OK, I've confirmed that this depends on CONFIG_NUMA_BALANCING instead
of CONFIG_SMP. I'll update the comment.
>
> [...]
>
> > Fixes: 250c9af3d831 ("arm/xen: Add support for 64KB page granularity")
>
> FWIW, I think the bug was already present before 250c9af3d831.
Hm, it seems commit 9a9ab3cc00dc ("xen/arm: SMP support") has introduced
the per-cpu code.
Thank you,
>
> > Signed-off-by: Masami Hiramatsu <[email protected]>
> > ---
> > arch/arm/xen/enlighten.c | 2 +-
> > include/xen/arm/page.h | 3 +++
> > 2 files changed, 4 insertions(+), 1 deletion(-)
> >
> > diff --git a/arch/arm/xen/enlighten.c b/arch/arm/xen/enlighten.c
> > index e93145d72c26..a6ab3689b2f4 100644
> > --- a/arch/arm/xen/enlighten.c
> > +++ b/arch/arm/xen/enlighten.c
> > @@ -150,7 +150,7 @@ static int xen_starting_cpu(unsigned int cpu)

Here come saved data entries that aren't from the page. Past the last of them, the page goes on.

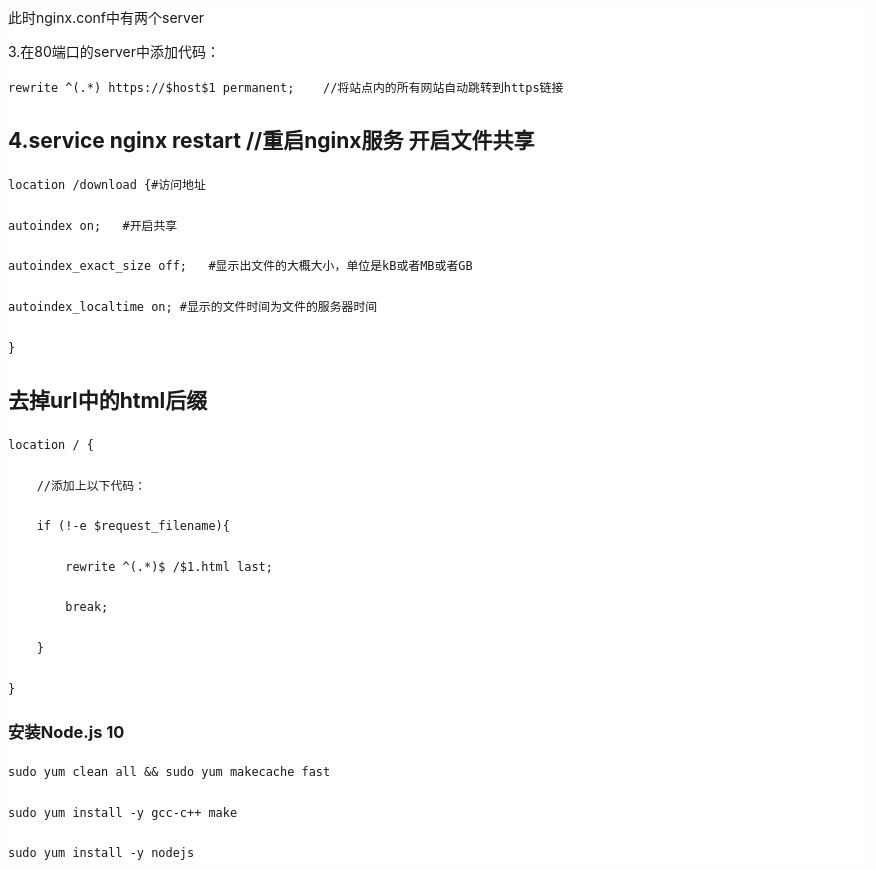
 ```
```
此时nginx.conf中有两个server

3.在80端口的server中添加代码：
```
rewrite ^(.*) https://$host$1 permanent;	//将站点内的所有网站自动跳转到https链接
```
4.service nginx restart	//重启nginx服务
开启文件共享
------------
```
location /download {#访问地址

autoindex on;   #开启共享

autoindex_exact_size off;	#显示出文件的大概大小，单位是kB或者MB或者GB

autoindex_localtime on;	#显示的文件时间为文件的服务器时间

}
```
去掉url中的html后缀
------------
```
location / {

    //添加上以下代码：

    if (!-e $request_filename){

        rewrite ^(.*)$ /$1.html last;

        break;

    }

}
```

### 安装Node.js 10
```
sudo yum clean all && sudo yum makecache fast

sudo yum install -y gcc-c++ make

sudo yum install -y nodejs
```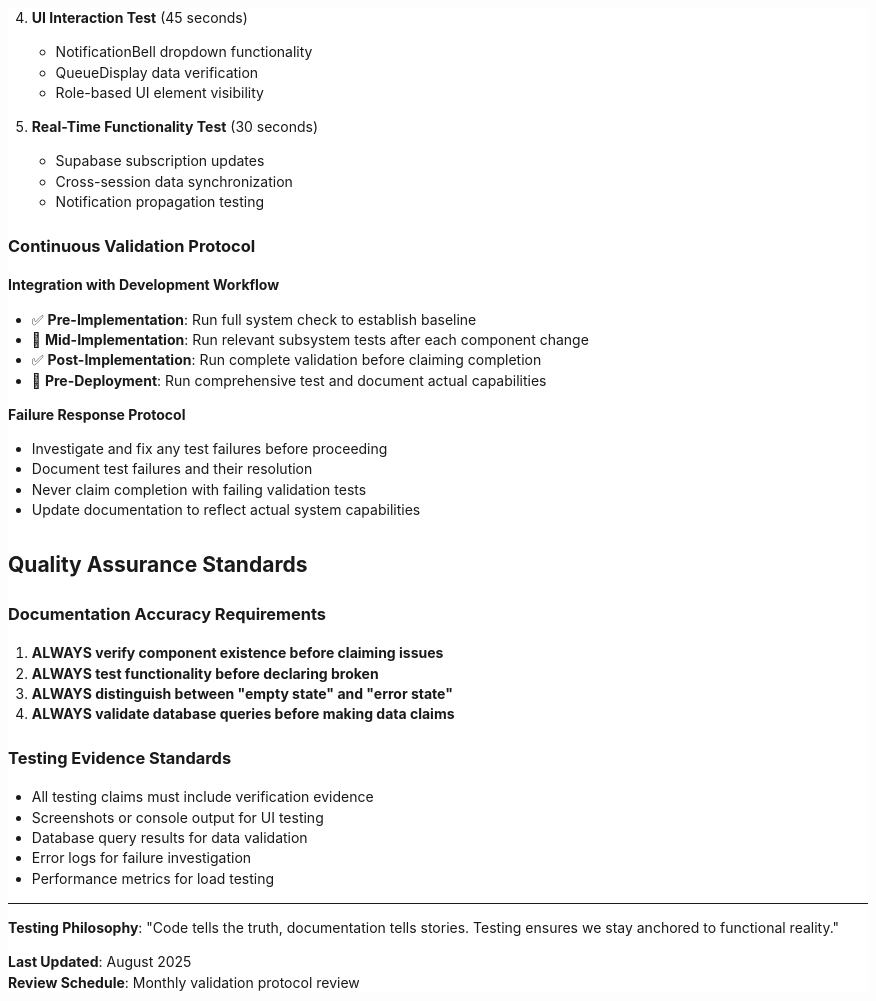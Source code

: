 4. **UI Interaction Test** (45 seconds)
   - NotificationBell dropdown functionality
   - QueueDisplay data verification
   - Role-based UI element visibility

5. **Real-Time Functionality Test** (30 seconds)
   - Supabase subscription updates
   - Cross-session data synchronization
   - Notification propagation testing

### Continuous Validation Protocol

**Integration with Development Workflow**
- ✅ **Pre-Implementation**: Run full system check to establish baseline
- 🔄 **Mid-Implementation**: Run relevant subsystem tests after each component change
- ✅ **Post-Implementation**: Run complete validation before claiming completion
- 🎯 **Pre-Deployment**: Run comprehensive test and document actual capabilities

**Failure Response Protocol**
- Investigate and fix any test failures before proceeding
- Document test failures and their resolution
- Never claim completion with failing validation tests
- Update documentation to reflect actual system capabilities

## Quality Assurance Standards

### Documentation Accuracy Requirements

1. **ALWAYS verify component existence before claiming issues**
2. **ALWAYS test functionality before declaring broken**
3. **ALWAYS distinguish between "empty state" and "error state"**
4. **ALWAYS validate database queries before making data claims**

### Testing Evidence Standards

- All testing claims must include verification evidence
- Screenshots or console output for UI testing
- Database query results for data validation
- Error logs for failure investigation
- Performance metrics for load testing

---

**Testing Philosophy**: "Code tells the truth, documentation tells stories. Testing ensures we stay anchored to functional reality."

**Last Updated**: August 2025  
**Review Schedule**: Monthly validation protocol review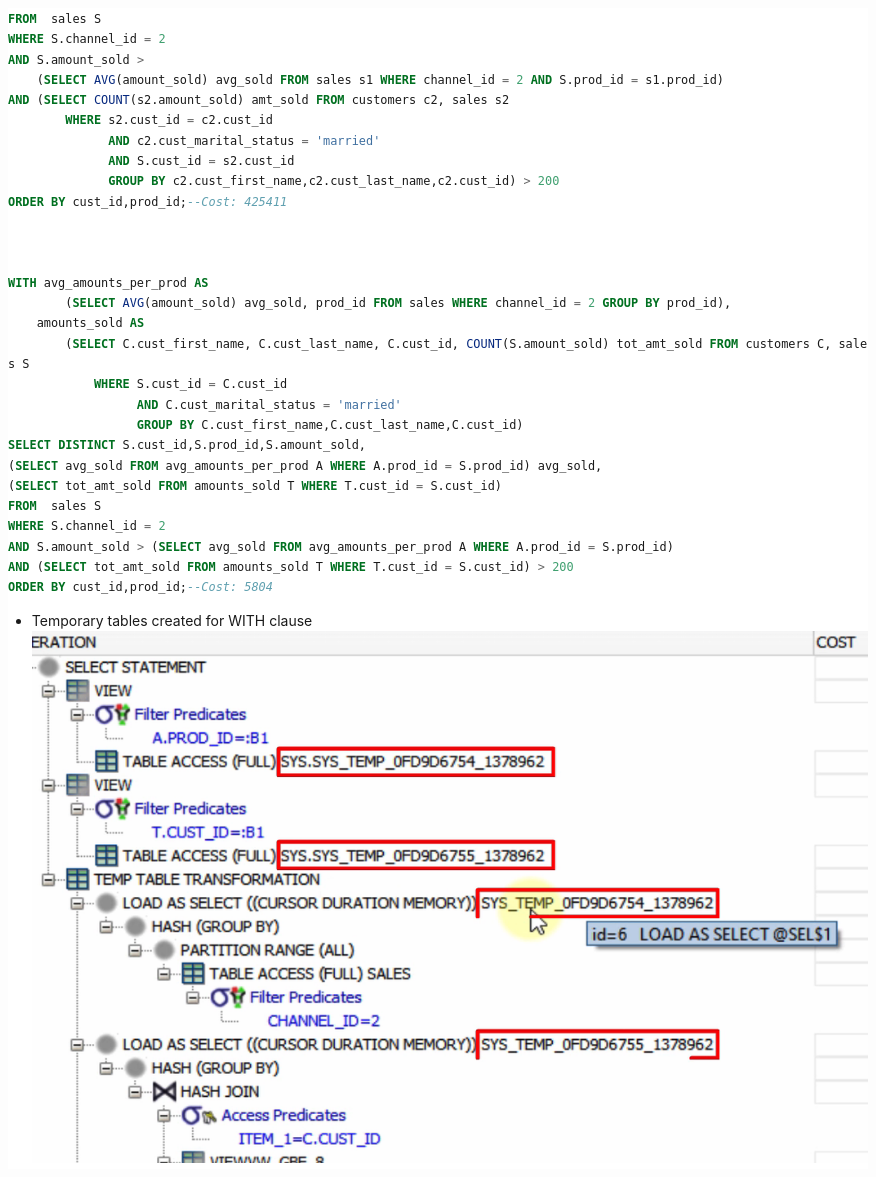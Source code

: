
 ```sql
FROM  sales S
WHERE S.channel_id = 2
AND S.amount_sold >
    (SELECT AVG(amount_sold) avg_sold FROM sales s1 WHERE channel_id = 2 AND S.prod_id = s1.prod_id)
AND (SELECT COUNT(s2.amount_sold) amt_sold FROM customers c2, sales s2
        WHERE s2.cust_id = c2.cust_id
              AND c2.cust_marital_status = 'married'
              AND S.cust_id = s2.cust_id
              GROUP BY c2.cust_first_name,c2.cust_last_name,c2.cust_id) > 200
ORDER BY cust_id,prod_id;--Cost: 425411



WITH avg_amounts_per_prod AS
        (SELECT AVG(amount_sold) avg_sold, prod_id FROM sales WHERE channel_id = 2 GROUP BY prod_id),
    amounts_sold AS
        (SELECT C.cust_first_name, C.cust_last_name, C.cust_id, COUNT(S.amount_sold) tot_amt_sold FROM customers C, sales S
            WHERE S.cust_id = C.cust_id
                  AND C.cust_marital_status = 'married'
                  GROUP BY C.cust_first_name,C.cust_last_name,C.cust_id)
SELECT DISTINCT S.cust_id,S.prod_id,S.amount_sold,
(SELECT avg_sold FROM avg_amounts_per_prod A WHERE A.prod_id = S.prod_id) avg_sold,
(SELECT tot_amt_sold FROM amounts_sold T WHERE T.cust_id = S.cust_id)
FROM  sales S
WHERE S.channel_id = 2
AND S.amount_sold > (SELECT avg_sold FROM avg_amounts_per_prod A WHERE A.prod_id = S.prod_id)
AND (SELECT tot_amt_sold FROM amounts_sold T WHERE T.cust_id = S.cust_id) > 200
ORDER BY cust_id,prod_id;--Cost: 5804
```

- Temporary tables created for WITH clause
  ![](img/2023-01-07-15-16-23.png)
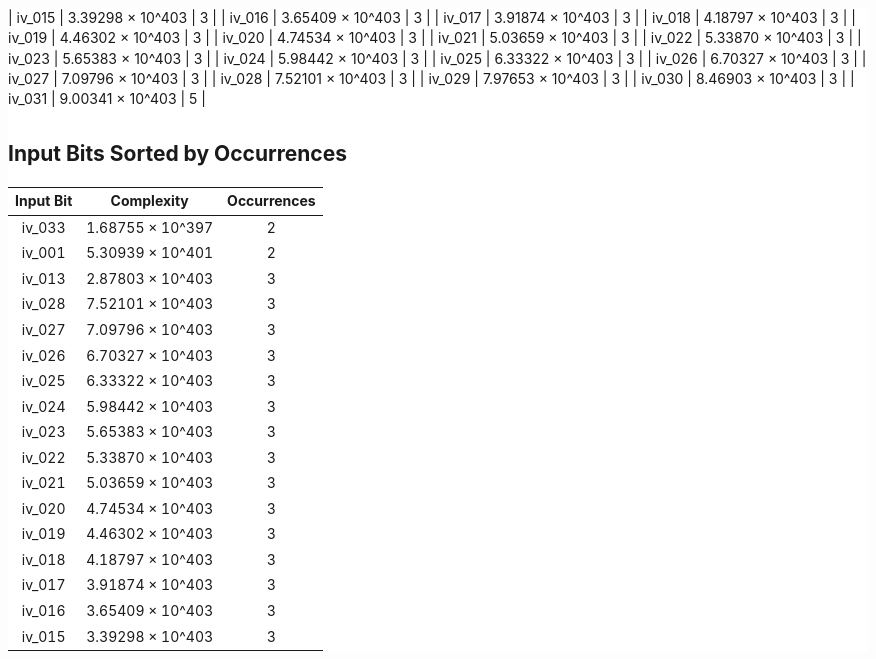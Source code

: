 | iv_015 | 3.39298 × 10^403 | 3 |
| iv_016 | 3.65409 × 10^403 | 3 |
| iv_017 | 3.91874 × 10^403 | 3 |
| iv_018 | 4.18797 × 10^403 | 3 |
| iv_019 | 4.46302 × 10^403 | 3 |
| iv_020 | 4.74534 × 10^403 | 3 |
| iv_021 | 5.03659 × 10^403 | 3 |
| iv_022 | 5.33870 × 10^403 | 3 |
| iv_023 | 5.65383 × 10^403 | 3 |
| iv_024 | 5.98442 × 10^403 | 3 |
| iv_025 | 6.33322 × 10^403 | 3 |
| iv_026 | 6.70327 × 10^403 | 3 |
| iv_027 | 7.09796 × 10^403 | 3 |
| iv_028 | 7.52101 × 10^403 | 3 |
| iv_029 | 7.97653 × 10^403 | 3 |
| iv_030 | 8.46903 × 10^403 | 3 |
| iv_031 | 9.00341 × 10^403 | 5 |

## Input Bits Sorted by Occurrences

| Input Bit | Complexity | Occurrences |
|:---------:|:----------:|:-----------:|
| iv_033 | 1.68755 × 10^397 | 2 |
| iv_001 | 5.30939 × 10^401 | 2 |
| iv_013 | 2.87803 × 10^403 | 3 |
| iv_028 | 7.52101 × 10^403 | 3 |
| iv_027 | 7.09796 × 10^403 | 3 |
| iv_026 | 6.70327 × 10^403 | 3 |
| iv_025 | 6.33322 × 10^403 | 3 |
| iv_024 | 5.98442 × 10^403 | 3 |
| iv_023 | 5.65383 × 10^403 | 3 |
| iv_022 | 5.33870 × 10^403 | 3 |
| iv_021 | 5.03659 × 10^403 | 3 |
| iv_020 | 4.74534 × 10^403 | 3 |
| iv_019 | 4.46302 × 10^403 | 3 |
| iv_018 | 4.18797 × 10^403 | 3 |
| iv_017 | 3.91874 × 10^403 | 3 |
| iv_016 | 3.65409 × 10^403 | 3 |
| iv_015 | 3.39298 × 10^403 | 3 |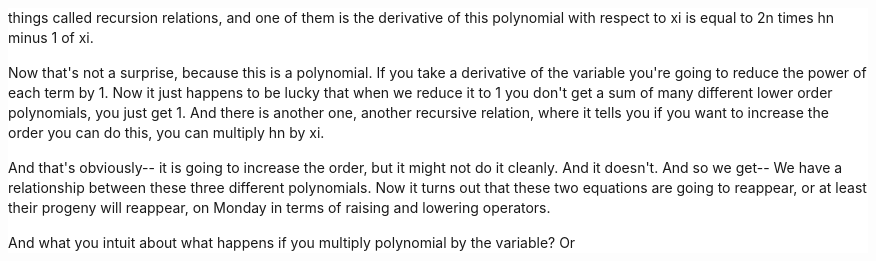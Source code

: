  <span m="1073940">things</span> <span m="1074240">called</span> <span m="1074510">recursion</span>
  <span m="1078260">relations,</span> <span m="1082440">and</span> <span m="1083640">one</span>
  <span m="1083850">of</span> <span m="1083940">them</span> <span m="1084720">is</span>
  <span m="1085860">the</span> <span m="1085980">derivative</span> <span m="1086720">of</span>
  <span m="1086780">this</span> <span m="1087390">polynomial</span> <span m="1088080">with</span>
  <span m="1088320">respect</span> <span m="1088710">to</span> <span m="1088990">xi</span>
  <span m="1090150">is</span> <span m="1090330">equal</span> <span m="1090660">to</span>
  <span m="1091110">2n</span> <span m="1092760">times</span> <span m="1094400">hn</span>
  <span m="1094890">minus</span> <span m="1095250">1</span> <span m="1096150">of</span>
  <span m="1096360">xi.</span></p><p><span m="1097050">Now</span> <span m="1097200">that's</span>
  <span m="1097410">not</span> <span m="1097620">a</span> <span m="1097680">surprise,</span>
  <span m="1098670">because</span> <span m="1099150">this</span> <span m="1099300">is</span>
  <span m="1099360">a</span> <span m="1099420">polynomial.</span> <span m="1100630">If</span>
  <span m="1100680">you</span> <span m="1100770">take</span> <span m="1100980">a</span>
  <span m="1101040">derivative</span> <span m="1101790">of</span> <span m="1102060">the</span>
  <span m="1102810">variable</span> <span m="1104920">you're</span> <span m="1105040">going</span>
  <span m="1105190">to</span> <span m="1105280">reduce</span> <span m="1105880">the</span>
  <span m="1106240">power</span> <span m="1107020">of</span> <span m="1107230">each</span>
  <span m="1107470">term</span> <span m="1107830">by</span> <span m="1107980">1.</span>
  <span m="1109720">Now</span> <span m="1109770">it</span> <span m="1109860">just</span>
  <span m="1110040">happens</span> <span m="1110490">to</span> <span m="1110610">be</span>
  <span m="1110730">lucky</span> <span m="1111560">that</span> <span m="1111860">when</span>
  <span m="1112060">we</span> <span m="1112240">reduce</span> <span m="1112650">it</span>
  <span m="1112740">to</span> <span m="1112890">1</span> <span m="1113610">you</span>
  <span m="1113730">don't</span> <span m="1113940">get</span> <span m="1114150">a</span>
  <span m="1114210">sum</span> <span m="1114630">of</span> <span m="1115170">many</span>
  <span m="1115590">different</span> <span m="1116670">lower</span> <span m="1117150">order</span>
  <span m="1117480">polynomials,</span> <span m="1118140">you</span> <span m="1118230">just</span>
  <span m="1118440">get</span> <span m="1118620">1.</span> <span m="1120870">And</span>
  <span m="1120990">there</span> <span m="1121070">is</span> <span m="1121230">another</span>
  <span m="1121620">one,</span> <span m="1122340">another</span> <span m="1122700">recursive</span>
  <span m="1123150">relation,</span> <span m="1124050">where</span> <span m="1124800">it</span>
  <span m="1125070">tells</span> <span m="1125430">you</span> <span m="1125640">if</span>
  <span m="1125850">you</span> <span m="1125970">want</span> <span m="1126210">to</span>
  <span m="1126330">increase</span> <span m="1127890">the</span> <span m="1128370">order</span>
  <span m="1129460">you</span> <span m="1129480">can</span> <span m="1129660">do</span>
  <span m="1129840">this,</span> <span m="1130290">you</span> <span m="1130380">can</span>
  <span m="1131130">multiply</span> <span m="1132880">hn</span> <span m="1134460">by</span>
  <span m="1134820">xi.</span></p><p><span m="1136200">And</span> <span m="1136320">that's</span>
  <span m="1136800">obviously--</span> <span m="1137430">it</span> <span m="1137640">is</span>
  <span m="1137790">going</span> <span m="1137910">to</span> <span m="1137970">increase</span>
  <span m="1138330">the</span> <span m="1138450">order,</span> <span m="1139860">but</span>
  <span m="1140070">it</span> <span m="1140190">might</span> <span m="1140340">not</span>
  <span m="1140520">do</span> <span m="1140700">it</span> <span m="1140790">cleanly.</span>
  <span m="1141300">And</span> <span m="1141450">it</span> <span m="1141540">doesn't.</span>
  <span m="1142480">And</span> <span m="1142620">so</span> <span m="1142830">we</span>
  <span m="1142950">get--</span> <span m="1146710">We</span> <span m="1146890">have</span>
  <span m="1149660">a</span> <span m="1151450">relationship</span> <span m="1153910">between</span>
  <span m="1154390">these</span> <span m="1154540">three</span> <span m="1154840">different</span>
  <span m="1155170">polynomials.</span> <span m="1159740">Now</span> <span m="1160070">it</span>
  <span m="1160190">turns</span> <span m="1160490">out</span> <span m="1161030">that</span>
  <span m="1161150">these</span> <span m="1161390">two</span> <span m="1161540">equations</span>
  <span m="1163370">are</span> <span m="1163490">going</span> <span m="1163730">to</span>
  <span m="1163880">reappear,</span> <span m="1165590">or</span> <span m="1165770">at</span>
  <span m="1165860">least</span> <span m="1166130">their</span> <span m="1167000">progeny</span>
  <span m="1167630">will</span> <span m="1167780">reappear,</span> <span m="1168410">on</span>
  <span m="1168590">Monday</span> <span m="1170060">in</span> <span m="1170210">terms</span>
  <span m="1170690">of</span> <span m="1171650">raising</span> <span m="1172160">and</span>
  <span m="1172310">lowering</span> <span m="1172700">operators.</span></p><p><span
  m="1174770">And</span> <span m="1175400">what</span> <span m="1175670">you</span>
  <span m="1176030">intuit</span> <span m="1176630">about</span> <span m="1177380">what</span>
  <span m="1177530">happens</span> <span m="1177920">if</span> <span m="1178040">you</span>
  <span m="1178160">multiply</span> <span m="1178800">polynomial</span> <span m="1179810">by</span>
  <span m="1180380">the</span> <span m="1180710">variable?</span> <span m="1182790">Or</span>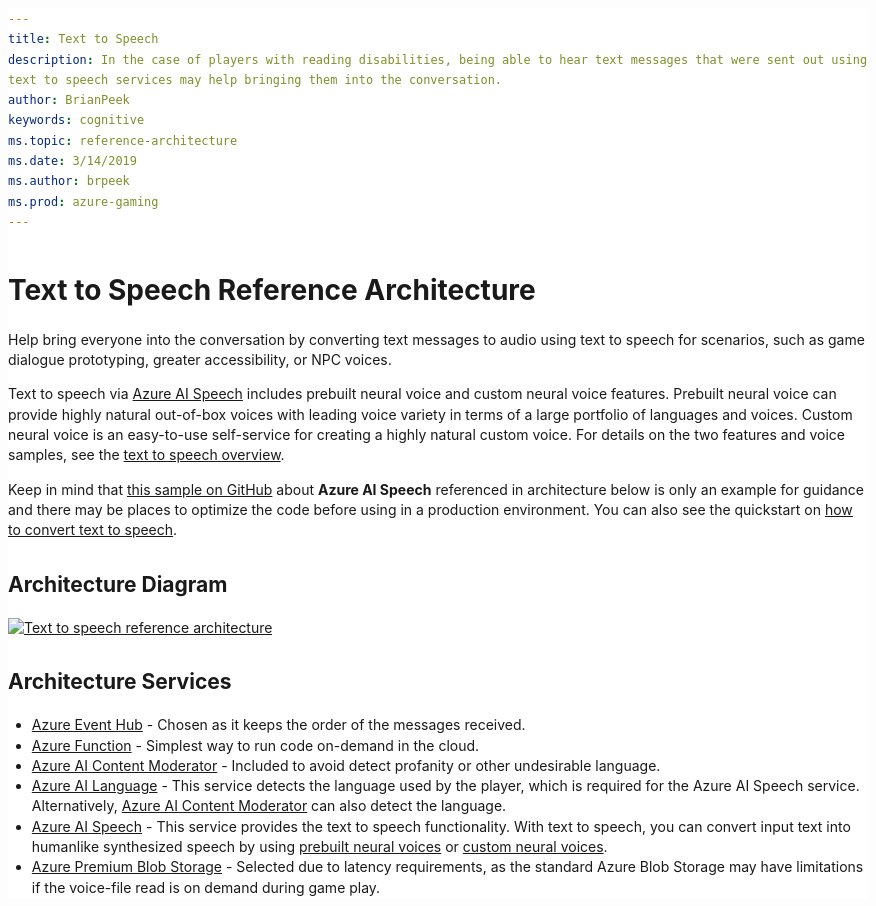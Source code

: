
 ```yaml
---
title: Text to Speech
description: In the case of players with reading disabilities, being able to hear text messages that were sent out using text to speech services may help bringing them into the conversation.
author: BrianPeek
keywords: cognitive
ms.topic: reference-architecture
ms.date: 3/14/2019
ms.author: brpeek
ms.prod: azure-gaming
---
```


# Text to Speech Reference Architecture

Help bring everyone into the conversation by converting text messages to audio using text to speech for scenarios, such as game dialogue prototyping, greater accessibility, or NPC voices. 

Text to speech via [Azure AI Speech](/azure/ai-services/speech-service/speech-to-text) includes prebuilt neural voice and custom neural voice features. Prebuilt neural voice can provide highly natural out-of-box voices with leading voice variety in terms of a large portfolio of languages and voices. Custom neural voice is an easy-to-use self-service for creating a highly natural custom voice. For details on the two features and voice samples, see the [text to speech overview](/azure/ai-services/speech-service/text-to-speech).

Keep in mind that [this sample on GitHub](https://github.com/Azure-Samples/cognitive-services-speech-sdk) about **Azure AI Speech** referenced in architecture below is only an example for guidance and there may be places to optimize the code before using in a production environment. You can also see the quickstart on [how to convert text to speech](/azure/ai-services/speech-service/get-started-text-to-speech).

## Architecture Diagram

[![Text to speech reference architecture](media/cognitive/cognitive-text-to-speech.png)](media/cognitive/cognitive-text-to-speech.png)

## Architecture Services

- [Azure Event Hub](/azure/event-hubs/event-hubs-about) - Chosen as it keeps the order of the messages received.
- [Azure Function](/azure/azure-functions/functions-overview) - Simplest way to run code on-demand in the cloud.
- [Azure AI Content Moderator](/azure/ai-services/content-moderator/overview) - Included to avoid detect profanity or other undesirable language.
- [Azure AI Language](/azure/ai-services/text-analytics/overview) - This service detects the language used by the player, which is required for the Azure AI Speech service. Alternatively, [Azure AI Content Moderator](/azure/ai-services/content-moderator/overview) can also detect the language.
- [Azure AI Speech](/azure/ai-services/speech-service/text-to-speech) - This service provides the text to speech functionality. With text to speech, you can convert input text into humanlike synthesized speech by using [prebuilt neural voices](/azure/ai-services/speech-service/language-support?tabs=speechtotext#prebuilt-neural-voices) or [custom neural voices](/azure/ai-services/speech-service/custom-neural-voice). 
- [Azure Premium Blob Storage](/azure/storage/blobs/storage-blob-storage-tiers) - Selected due to latency requirements, as the standard Azure Blob Storage may have limitations if the voice-file read is on demand during game play.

> > pr_info("Xen: initializing cpu%d\n", cpu);
> > vcpup = per_cpu_ptr(xen_vcpu_info, cpu);
> >
> > - info.mfn = virt_to_gfn(vcpup);
> > + info.mfn = percpu_to_gfn(vcpup);
> > info.offset = xen_offset_in_page(vcpup);
> >
> > err = HYPERVISOR_vcpu_op(VCPUOP_register_vcpu_info, xen_vcpu_nr(cpu),
> > diff --git a/include/xen/arm/page.h b/include/xen/arm/page.h
> > index 39df751d0dc4..ac1b65470563 100644
> > --- a/include/xen/arm/page.h
> > +++ b/include/xen/arm/page.h
> > @@ -83,6 +83,9 @@ static inline unsigned long bfn_to_pfn(unsigned long bfn)
> > })
> > #define gfn_to_virt(m) (__va(gfn_to_pfn(m) << XEN_PAGE_SHIFT))
> >
> > +#define percpu_to_gfn(v) \
> > + (pfn_to_gfn(per_cpu_ptr_to_phys(v) >> XEN_PAGE_SHIFT))
> > +
> > /* Only used in PV code. But ARM guests are always HVM. */
> > static inline xmaddr_t arbitrary_virt_to_machine(void *vaddr)
> > {
> >
>
> Cheers,
>
> --
> Julien Grall
--
Masami Hiramatsu <[email protected]>
On Mon, 5 Oct 2020, Julien Grall wrote:
> Hi Masami,
>
> On 05/10/2020 14:39, Masami Hiramatsu wrote:
> > Use per_cpu_ptr_to_phys() instead of virt_to_phys() for per-cpu
> > address conversion.
> >
> > In xen_starting_cpu(), per-cpu xen_vcpu_info address is converted
> > to gfn by virt_to_gfn() macro. However, since the virt_to_gfn(v)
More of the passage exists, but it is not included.